As far as the possible impact of a recession on U.S. equity prices, we had discussed this in last weekend's commentary ("Looking Beyond a Recession"). Specifically, if we follow the timeline of the late 1990 to early 1991 recession (which in many ways, is more comparable to today's economic environment than the 2001 recession), the Dow Industrials or the S&P 500 should bottom out during the first month of the first quarter that the U.S. experience negative GDP growth. Assuming we experience negative GDP growth during this quarter, and assuming that the U.S. only experiences a mild recession,, then the stock market, in all likelihood bottomed out in late January. This assertion is made all the more conceivable given that information travels much more quickly than it did in the pre-internet days of the early 1990s. If the U.S. does indeed experience a recession this year, it would definitely be the most anticipated recession in U.S. history.

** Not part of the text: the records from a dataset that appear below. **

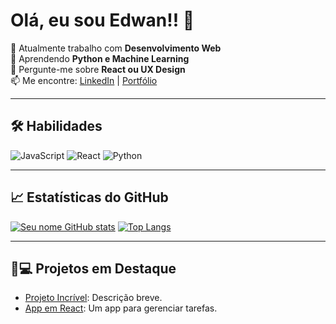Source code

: # Olá, eu sou Edwan!! 👋

🔭 Atualmente trabalho com **Desenvolvimento Web**  
🌱 Aprendendo **Python e Machine Learning**  
💬 Pergunte-me sobre **React ou UX Design**  
📫 Me encontre: [LinkedIn](https://linkedin.com/in/seu-perfil) | [Portfólio](https://seu-site.com)

---

## 🛠 Habilidades
![JavaScript](https://img.shields.io/badge/JavaScript-F7DF1E?style=for-the-badge&logo=javascript&logoColor=black)
![React](https://img.shields.io/badge/React-61DAFB?style=for-the-badge&logo=react&logoColor=black)
![Python](https://img.shields.io/badge/Python-3776AB?style=for-the-badge&logo=python&logoColor=white)

---

## 📈 Estatísticas do GitHub
[![Seu nome GitHub stats](https://github-readme-stats.vercel.app/api?username=seu-usuário&show_icons=true&theme=radical)](https://github.com/seu-usuário)
[![Top Langs](https://github-readme-stats.vercel.app/api/top-langs/?username=seu-usuário&layout=compact)](https://github.com/seu-usuário)

---

## 👨💻 Projetos em Destaque
- [Projeto Incrível](https://github.com/seu-usuário/projeto): Descrição breve.
- [App em React](https://github.com/seu-usuário/app-react): Um app para gerenciar tarefas.
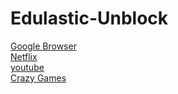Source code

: # Edulastic-Unblock
[Google Browser](https://google.com) <br/>
[Netflix](https://www.netflix.com/) <br/>
[youtube](https://youtube.com) <br/>
[Crazy Games](https://crazygames.com) <br/>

Let us now take a look at a contrarian/sentiment indicator that we have discussed in the past - but which we have not updated as frequently for our readers. Newer readers may not know this, but the Conference Board's Consumer Confidence Index has acted as a very reliable contrarian indicator from a historical standpoint. While it has always been significantly better in calling bottoms during a bear market, it has also worked well in calling for significant tops during the 2000 to 2002 cyclical bear market - with one of its most successful contrarian signal coming on March 2002 at a Consumer Confidence reading of 110.7 and a DJIA print of 10,403.90. During the subsequent four-and-a-half months, the DJIA declined more than 2,500 points. More recently, the Consumer Confidence Index gave us a "strong buy" signal during October 2005, and foretold the beginning of a bear market with its "rounding top" during the first half of 2007. Following is a monthly chart showing the Consumer Confidence Index vs. the Dow Industrials from January 1981 to January 2008:
The last time the Consumer Confidence Index gave us such an oversold reading was at the end of October 2005 - the Dow Industrials would go on to rally over 15% over the next 12 months. The fact that this reading is now at a similar level to that of the October 2005 (not to mention the October 2001 reading) suggests that subscribers who are still cautious should start to think about implementing long positions in the stock market, if they had not done so already. This signal is especially powerful given the once-in-a-decade/generation oversold readings that we saw in the stock market (as exemplified by the new 52-week high/low readings, the NYSE ARMS Index, % of stocks above their 200-day EMAs on both the NYSE and the NASDAQ, etc.) during late January.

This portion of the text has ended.